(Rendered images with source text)
▼

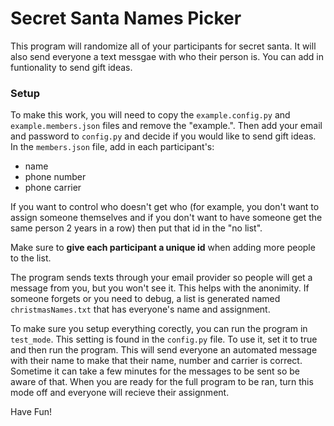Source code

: # Secret Santa Names Picker #

This program will randomize all of your participants for secret santa. It will also send everyone a text messgae with who their person is. You can add in funtionality to send gift ideas.

### Setup ###

To make this work, you will need to copy the `example.config.py` and `example.members.json` files and remove the "example.". Then add your email and password to `config.py` and decide if you would like to send gift ideas. In the `members.json` file, add in each participant's: 

* name 
* phone number
* phone carrier

If you want to control who doesn't get who (for example, you don't want to assign someone themselves and if you don't want to have someone get the same person 2 years in a row) then put that id in the "no list".

Make sure to __give each participant a unique id__ when adding more people to the list. 

The program sends texts through your email provider so people will get a message from you, but you won't see it. This helps with the anonimity. If someone forgets or you need to debug, a list is generated named `christmasNames.txt` that has everyone's name and assignment. 

To make sure you setup everything corectly, you can run the program in `test_mode`. This setting is found in the `config.py` file. To use it, set it to true and then run the program. This will send everyone an automated message with their name to make that their name, number and carrier is correct. Sometime it can take a few minutes for the messages to be sent so be aware of that. When you are ready for the full program to be ran, turn this mode off and everyone will recieve their assignment. 

Have Fun!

▲

_Your objective_
Copy the line containing "If you want" and every line after it, through the last line of the records. Include nothing else.

_Written reply_
If you want to control who doesn't get who (for example, you don't want to assign someone themselves and if you don't want to have someone get the same person 2 years in a row) then put that id in the "no list".

Make sure to __give each participant a unique id__ when adding more people to the list. 

The program sends texts through your email provider so people will get a message from you, but you won't see it. This helps with the anonimity. If someone forgets or you need to debug, a list is generated named `christmasNames.txt` that has everyone's name and assignment. 

To make sure you setup everything corectly, you can run the program in `test_mode`. This setting is found in the `config.py` file. To use it, set it to true and then run the program. This will send everyone an automated message with their name to make that their name, number and carrier is correct. Sometime it can take a few minutes for the messages to be sent so be aware of that. When you are ready for the full program to be ran, turn this mode off and everyone will recieve their assignment. 

Have Fun!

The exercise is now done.